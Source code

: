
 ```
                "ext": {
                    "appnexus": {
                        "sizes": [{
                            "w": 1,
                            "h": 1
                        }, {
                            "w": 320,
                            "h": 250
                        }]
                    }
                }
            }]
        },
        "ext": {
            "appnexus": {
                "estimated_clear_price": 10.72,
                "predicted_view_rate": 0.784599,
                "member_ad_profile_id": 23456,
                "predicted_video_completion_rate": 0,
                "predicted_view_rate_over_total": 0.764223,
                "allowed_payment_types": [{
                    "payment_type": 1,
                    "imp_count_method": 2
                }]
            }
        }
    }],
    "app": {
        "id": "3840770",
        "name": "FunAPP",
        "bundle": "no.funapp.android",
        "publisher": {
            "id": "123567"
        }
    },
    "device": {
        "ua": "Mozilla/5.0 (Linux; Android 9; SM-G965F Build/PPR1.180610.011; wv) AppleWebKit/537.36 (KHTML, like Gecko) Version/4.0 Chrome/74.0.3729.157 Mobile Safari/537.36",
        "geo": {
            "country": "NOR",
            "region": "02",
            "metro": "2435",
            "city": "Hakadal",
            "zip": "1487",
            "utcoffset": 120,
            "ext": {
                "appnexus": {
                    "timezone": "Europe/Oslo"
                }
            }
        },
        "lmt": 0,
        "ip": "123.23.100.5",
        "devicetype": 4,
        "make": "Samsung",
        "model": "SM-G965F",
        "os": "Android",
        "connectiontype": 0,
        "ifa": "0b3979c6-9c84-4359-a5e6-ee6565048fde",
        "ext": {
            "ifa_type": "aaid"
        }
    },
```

◇ ◇ ◇ ◇ ◇

**TASK BRIEF:** Each line of the data must be retyped exactly.

**EXERCISE ANSWER:**
Source code

:
 ```
                "ext": {
                    "appnexus": {
                        "sizes": [{
                            "w": 1,
                            "h": 1
                        }, {
                            "w": 320,
                            "h": 250
                        }]
                    }
                }
            }]
        },
        "ext": {
            "appnexus": {
                "estimated_clear_price": 10.72,
                "predicted_view_rate": 0.784599,
                "member_ad_profile_id": 23456,
                "predicted_video_completion_rate": 0,
                "predicted_view_rate_over_total": 0.764223,
                "allowed_payment_types": [{
                    "payment_type": 1,
                    "imp_count_method": 2
                }]
            }
        }
    }],
    "app": {
        "id": "3840770",
        "name": "FunAPP",
        "bundle": "no.funapp.android",
        "publisher": {
            "id": "123567"
        }
    },
    "device": {
        "ua": "Mozilla/5.0 (Linux; Android 9; SM-G965F Build/PPR1.180610.011; wv) AppleWebKit/537.36 (KHTML, like Gecko) Version/4.0 Chrome/74.0.3729.157 Mobile Safari/537.36",
        "geo": {
            "country": "NOR",
            "region": "02",
            "metro": "2435",
            "city": "Hakadal",
            "zip": "1487",
            "utcoffset": 120,
            "ext": {
                "appnexus": {
                    "timezone": "Europe/Oslo"
                }
            }
        },
        "lmt": 0,
        "ip": "123.23.100.5",
        "devicetype": 4,
        "make": "Samsung",
        "model": "SM-G965F",
        "os": "Android",
        "connectiontype": 0,
        "ifa": "0b3979c6-9c84-4359-a5e6-ee6565048fde",
        "ext": {
            "ifa_type": "aaid"
        }
    },
```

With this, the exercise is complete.